Bristol Uni Backs Down On Claims Scholar Decoded Mysterious Voynich Manuscript

May 30, 2019 6:00 AM ‐ Weird Bristol

This article is more than four years old.

The Voynich Manuscript
For more than a century experts have been trying to decipher a mysterious hand-written book from an unknown author. The Voynich manuscript has had linguists, cryptographers and even NASA scientists stump since it came into the possession of a rare book dealer, Wilfrid Voynich, in 1912.

Last week an academic from Bristol University, Dr. Gerard Cheshire, made the claim that he had "succeeded where countless cryptographers, linguistics scholars and computer programs have failed". The uni said he was able to identify the language, which is written using characters nobody has seen before.

The lavishly illustrated 240-page parchment book has been carbon-dated to sometime between 1404-1438 and is suspected to have been written in Northern Italy during the Italian Renaissance. Until recently its contents has remained a mystery, until Dr. Cheshire claimed he had gotten to the bottom of this century-old mystery. Apart from a few scraps of latin on some of the pages, nobody has been able to translate a single word until now.

The university originally claimed that the academic had cracked the coded message and illustrations in just two weeks "using a combination of lateral thinking and ingenuity."

Cheshire's theory is that the manuscript is a therapeutic reference book written by nuns for Maria of Castile, Queen of Aragon, and is the only surviving example of text written in a lost language called "proto-Romance". Cheshire called the breakthrough "one of the most important developments to date in Romance linguistics."

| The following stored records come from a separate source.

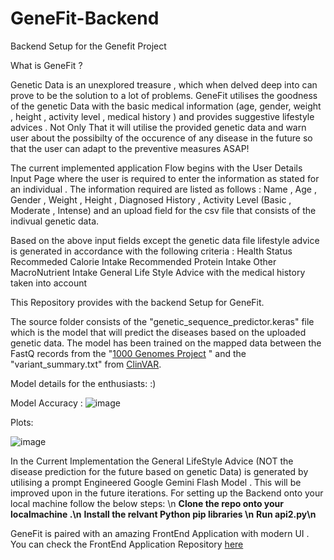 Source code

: # GeneFit-Backend
Backend Setup for the Genefit Project 

What is GeneFit ? 

Genetic Data is an unexplored treasure , which when delved deep into can prove to be the solution to a lot of problems. GeneFit utilises the goodness of the genetic Data with the basic medical information (age, gender, weight , height , activity level , medical history ) and provides suggestive lifestyle  advices . Not Only That it will utilise the provided genetic data and warn user about the possibilty of the occurence of any disease in the future so that the user can adapt to the preventive measures ASAP!

The current implemented application Flow begins with the User Details Input Page where the user is required to enter the information as stated for an individual . 
The information required are listed as follows : 
Name , Age , Gender , Weight , Height , Diagnosed History , Activity Level (Basic , Moderate , Intense) 
and an upload field for the csv file that consists of the indivual genetic data. 

Based on the above input fields except the genetic data file lifestyle advice is generated in accordance with the following criteria : 
Health Status 
Recommeded Calorie Intake
Recommended Protein Intake
Other MacroNutrient Intake 
General Life Style Advice with the medical history taken into account

This Repository provides with the backend Setup for GeneFit. 

The source folder consists of the "genetic_sequence_predictor.keras" file which is the model that will predict the diseases based on the uploaded genetic data. The model has been trained on the mapped data between the FastQ records from the "[1000 Genomes Project]([url](https://www.internationalgenome.org/)) " and the "variant_summary.txt" from [ClinVAR](https://www.ncbi.nlm.nih.gov/clinvar/). 

Model details for the enthusiasts: :)

Model Accuracy :
![image](https://github.com/user-attachments/assets/1b531687-665c-4938-beff-2729335ebe5a)

Plots: 

![image](https://github.com/user-attachments/assets/2cf5c006-8a23-4327-9a5c-3aff0fb8ffe7)



In the Current Implementation the General LifeStyle Advice (NOT the disease prediction for the future based on genetic Data) is generated by utilising a prompt Engineered Google Gemini Flash Model . This will be improved upon in the future iterations. 
For setting up the Backend onto your local machine follow the below steps: \n
**Clone the repo onto your localmachine .\n** 
**Install the relvant Python pip libraries \n**
**Run api2.py\n**





GeneFit is paired with an amazing FrontEnd Application with modern UI . You can check the FrontEnd Application Repository [here](https://github.com/vishalverma9572/medecro_frontend)




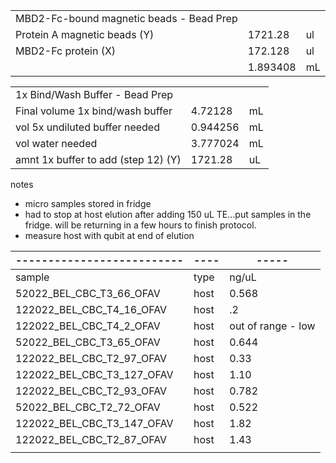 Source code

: |                                          |          |     |
| ---------------------------------------- | -------- | --- |
| MBD2-Fc-bound magnetic beads - Bead Prep |          |     |
| Protein A magnetic beads (Y)             | 1721.28  | ul  |
| MBD2-Fc protein (X)                      | 172.128  | ul  |
|                                          | 1.893408 | mL  |

|                                     |          |     |
| ----------------------------------- | -------- | --- |
| 1x Bind/Wash Buffer - Bead Prep     |          |     |
| Final volume 1x bind/wash buffer    | 4.72128  | mL  |
| vol 5x undiluted buffer needed      | 0.944256 | mL  |
| vol water needed                    | 3.777024 | mL  |
| amnt 1x buffer to add (step 12) (Y) | 1721.28  | uL  |




notes
- micro samples stored in fridge 
- had to stop at host elution after adding 150 uL TE...put samples in the fridge. will be returning in a few hours to finish protocol. 
- measure host with qubit at end of elution



| -------------------------- | ---- | -----              |
| -------------------------- | ---- | ------------------ |
| sample                     | type | ng/uL              |
| 52022_BEL_CBC_T3_66_OFAV   | host | 0.568              |
| 122022_BEL_CBC_T4_16_OFAV  | host | .2                 |
| 122022_BEL_CBC_T4_2_OFAV   | host | out of range - low |
| 52022_BEL_CBC_T3_65_OFAV   | host | 0.644              |
| 122022_BEL_CBC_T2_97_OFAV  | host | 0.33               |
| 122022_BEL_CBC_T3_127_OFAV | host | 1.10               |
| 122022_BEL_CBC_T2_93_OFAV  | host | 0.782              |
| 52022_BEL_CBC_T2_72_OFAV   | host | 0.522              |
| 122022_BEL_CBC_T3_147_OFAV | host | 1.82               |
| 122022_BEL_CBC_T2_87_OFAV  | host | 1.43               |
|                            |      |                    |
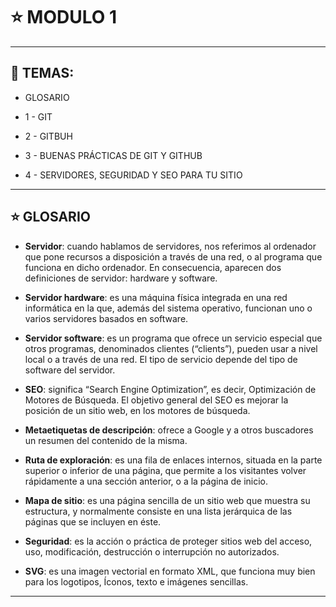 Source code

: # :star: MODULO 1 

---

## :book: TEMAS:

- GLOSARIO 

- 1 - GIT

- 2 - GITBUH

- 3 - BUENAS PRÁCTICAS DE GIT Y GITHUB

- 4 - SERVIDORES, SEGURIDAD Y SEO PARA TU SITIO

---


## :star: GLOSARIO


- **Servidor**: cuando hablamos de servidores, nos referimos al ordenador que pone recursos a disposición a través de una red, o al programa que funciona en dicho ordenador. 
En consecuencia, aparecen dos definiciones de servidor: hardware y software.


- **Servidor hardware**: es una máquina física integrada en una red informática en la que, además del sistema operativo, funcionan uno o varios servidores basados en software.


- **Servidor software**: es un programa que ofrece un servicio especial que otros programas, denominados clientes (“clients”), pueden usar a nivel local o a través de una red. El tipo de servicio depende del tipo de software del servidor.

- **SEO**: significa “Search Engine Optimization”, es decir, Optimización de Motores de Búsqueda. El objetivo general del SEO es mejorar la posición de un sitio web, en los motores de búsqueda.

- **Metaetiquetas de descripción**: ofrece a Google y a otros buscadores un resumen del contenido de la misma.

- **Ruta de exploración**: es una fila de enlaces internos, situada en la parte superior o inferior de una página, que permite a los visitantes volver rápidamente a una sección anterior, o a la página de inicio.

- **Mapa de sitio**: es una página sencilla de un sitio web que muestra su estructura, y normalmente consiste en una lista jerárquica de las páginas que se incluyen en éste.


- **Seguridad**: es la acción o práctica de proteger sitios web del acceso, uso, modificación, destrucción o interrupción no autorizados. 

- **SVG**: es una imagen vectorial en formato XML, que funciona muy bien para los logotipos, Íconos, texto e imágenes sencillas.

---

After Cheshire's theory was published for peer review, Dr. Lisa Fagin Davis, executive director of the Medieval Academy of America, tweeted "sorry folks. This is just more aspirational, circular, self-fulfilling nonsense."

This has lead Bristol University to backtrack and distance itself from Dr. Cheshire, and the article about his theory has been deleted from the university's website, stating that concerns had been raised "about the validity of this research from academics in the fields of linguistics and medieval studies."

Although the uni originally took credit for Dr. Cheshire's work, calling him "a University of Bristol academic", they now say "the research was entirely the author's own work and is not affiliated with the University of Bristol, the school of arts nor the Centre for Medieval Studies."

The manuscript is written using 20-25 unrecognised characters to form what appear to be 35,000 words and split into six different sections: herbal, astronomical, biological, cosmological, pharmaceutical and recipes. It has been describe one of the biggest mysteries that science can't solve.

Some think it's attempting to detail information around medicine, with a focus on plant life which formed a central part of medieval medical knowledge. Others think it's perhaps a work of art, not intending to have any meaning apart from that of display.

Others think it could all be a hoax, but the book, the parchment and the paints and inks used have been extensively tested and determined to be authentic. The effort involved in its production lead many to conclude the book can't be a hoax, and was written with a code we just haven't been able to crack yet.